How To Protect Your Ubuntu Server From Brute-force Bot Attacks

In my previous article I have explained how to protect the WordPress sites from brute-force bot attacks. In this article, lets see how to protect the Ubuntu servers from brute-force bot attacks.

When our blogs were running in a shared hosting environment, these issues were handled by the hosting company. After we moved to dedicated servers, protecting the servers became our responsibility.

Bot Attacks

Sometime back while I was checking the authentication logs (located at /var/log/auth.log), I noticed that there were more than 54K login attempts for the user “root” and another 42K login attempts with random user names.

The count was bit surprising and the majority of the requests were coming from IP address pointing to China.
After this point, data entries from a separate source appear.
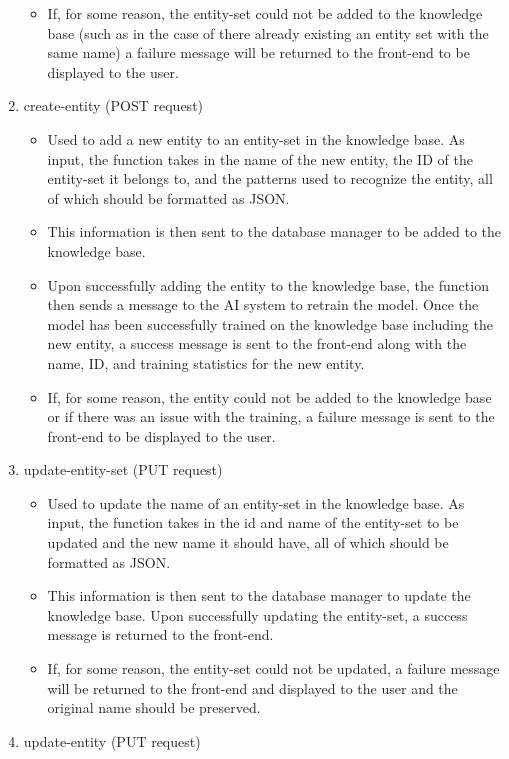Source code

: \documentclass[titlepage, 12pt]{article}
\begin{document}
\begin{enumerate}
\begin{itemize}
        \item If, for some reason, the entity-set could not be added to the knowledge base (such as in the case of there already existing an entity set with the same name) a failure message will be returned to the front-end to be displayed to the user.
    \end{itemize}
    \item create-entity (POST request)
    \begin{itemize}
        \item Used to add a new entity to an entity-set in the knowledge base. As input, the function takes in the name of the new entity, the ID of the entity-set it belongs to, and the patterns used to recognize the entity, all of which should be formatted as JSON.
        \item This information is then sent to the database manager to be added to the knowledge base.
        \item Upon successfully adding the entity to the knowledge base, the function then sends a message to the AI system to retrain the model. Once the model has been successfully trained on the knowledge base including the new entity, a success message is sent to the front-end along with the name, ID, and training statistics for the new entity. 
        \item If, for some reason, the entity could not be added to the knowledge base or if there was an issue with the training, a failure message is sent to the front-end to be displayed to the user.
    \end{itemize}
    \item update-entity-set (PUT request)
    \begin{itemize}
        \item Used to update the name of an entity-set in the knowledge base. As input, the function takes in the id and name of the entity-set to be updated and the new name it should have, all of which should be formatted as JSON.
        \item This information is then sent to the database manager to update the knowledge base. Upon successfully updating the entity-set, a success message is returned to the front-end.
        \item If, for some reason, the entity-set could not be updated, a failure message will be returned to the front-end and displayed to the user and the original name should be preserved.
    \end{itemize}
    \item update-entity (PUT request)

\end{enumerate}
\end{document}
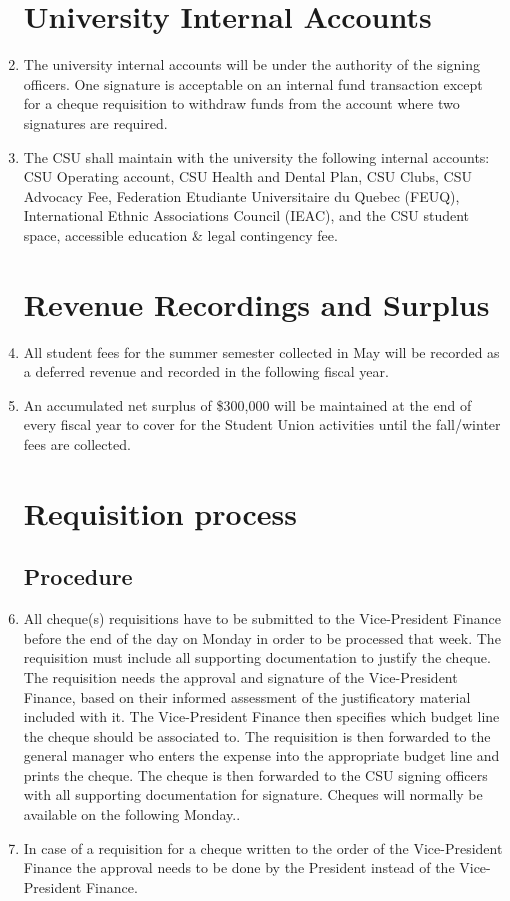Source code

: \documentclass[oneside]{book}
\begin{document}
\begin{enumerate}
\chapter{\label{University_Internal_Accounts}University Internal Accounts }
\item The university internal accounts will be under the authority of the
signing officers. One signature is acceptable on an internal fund
transaction except for a cheque requisition to withdraw funds from
the account where two signatures are required. 
\item \label{enu:internal-accounts}The CSU shall maintain with the
university the following internal accounts: CSU Operating account, CSU Health and Dental Plan, CSU
Clubs, CSU Advocacy Fee, Federation Etudiante Universitaire du Quebec (FEUQ), International Ethnic
Associations Council (IEAC), and the CSU student space, accessible education \& legal contingency fee. 

\chapter{\label{Revenue_Recordings_and_Surplus}Revenue Recordings and Surplus }
\item All student fees for the summer semester collected in May will be
recorded as a deferred revenue and recorded in the following fiscal
year. 
\item An accumulated net surplus of \$300,000 will be maintained at the
end of every fiscal year to cover for the Student Union activities
until the fall/winter fees are collected. 

\chapter{\label{Requisition_process}Requisition process }


\section{\label{Procedure}Procedure }
\item All cheque(s) requisitions have to be submitted to the Vice-President
Finance before the end of the day on Monday in order to be processed
that week. The requisition
must include all supporting documentation to justify the cheque. 
The requisition needs the approval and signature of the
Vice-President Finance, based on their informed assessment of the justificatory 
material included with it. The Vice-President Finance then specifies
which budget line the cheque should be associated to. The
requisition is then forwarded to the general manager who enters the
expense into the appropriate budget line and prints the cheque. The
cheque is then forwarded to the CSU signing officers with all supporting
documentation for signature. Cheques will normally be available on
the following Monday.. 
\item In case of a requisition for a cheque written to the order of the
Vice-President Finance the approval needs to be done by the President
instead of the Vice-President Finance. 


\end{enumerate}
\end{document}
This bot attacks forced me to look for options to secure the servers. Herewith I am sharing my findings and some basic steps that can help you to keep the bots at bay.

1. Change SSH Port from 22 to something else

Majority of the brute-force bot attacks are targeted towards port 22 and changing the ssh port number from 22 to some other port is the easiest step to stop these bots. To change the port of ssh, edit the file /etc/ssh/sshd_config and change the line “Port 22” to “Port 20202” or any other number.

2. Enable firewall

The next step is to stop all ports other than the ones that are required. In most scenarios the bellow steps would be more than enough for any web application.

sudo -i # Switch to elevated privilege. Add sudo to every line, if you are not executing this line
apt install ufw # Install firewall, if you haven't installed it yet
ufw default deny incoming # Block all incoming request. 
ufw default allow outgoing # Allow all outgoing. This is required for curl, wget etc
ufw allow 22 # Default ssh port. Change the port number if have you have changed ssh port based on previous step
ufw allow http # For port 80
ufw allow https # For port 443
ufw enable # To enable firewall 
exit # To switch back to original context.

2. Disable password login for root

Before disabling password based authentication for “root” account, you have to ensure that you have other alternative options to login into the server else you would be locked out of your own server. First step is to enable ssh key based authentication for root account.

Refer my earlier article here for more details on how to enable ssh key based authentication. Although that article is for SUSE, it works for all linux variants.

Make the bellow changes to the file /etc/ssh/sshd_config to disable “root” account from accessing the server with password
1. Change PermitRootLogin yes to PermitRootLogin without-password
2. Change UsePAM no to UsePAM yes
3. Change ChallengeResponseAuthentication yes to ChallengeResponseAuthentication no

3. User alternate account with sudo permission

Instead of using the root account for login into the system, you can also completely block “root” account from logging in by creating a new user account and assign sudo privileges to that user by changing the configuration to PermitRootLogin no in the file /etc/ssh/sshd_config.

To create a new user named “thor”, follow the bellow steps.

adduser thor # Create new user with id thor. Follow the steps and provide the password for this user. 
usedmod -aG sudo thor # Add the user thor to sudo group

Log out from the system and try login with the new account that you have created to ensure that you were able to login with the new account or login with ssh key for “root” account.

4. Keep your server and packages up-to date

This is one thing people often tend to forget or they don’t take it seriously. Ensure that you upgrade the Ubuntu Server and update the packages periodically by executing the bellow command to protect your servers from security threats and vulnerabilities.

sudo apt-get update
sudo apt-get upgrade

To upgrade Ubuntu, execute the command sudo do-release-upgrade. This would take more time to complete depending upon your network connection and machine configuration.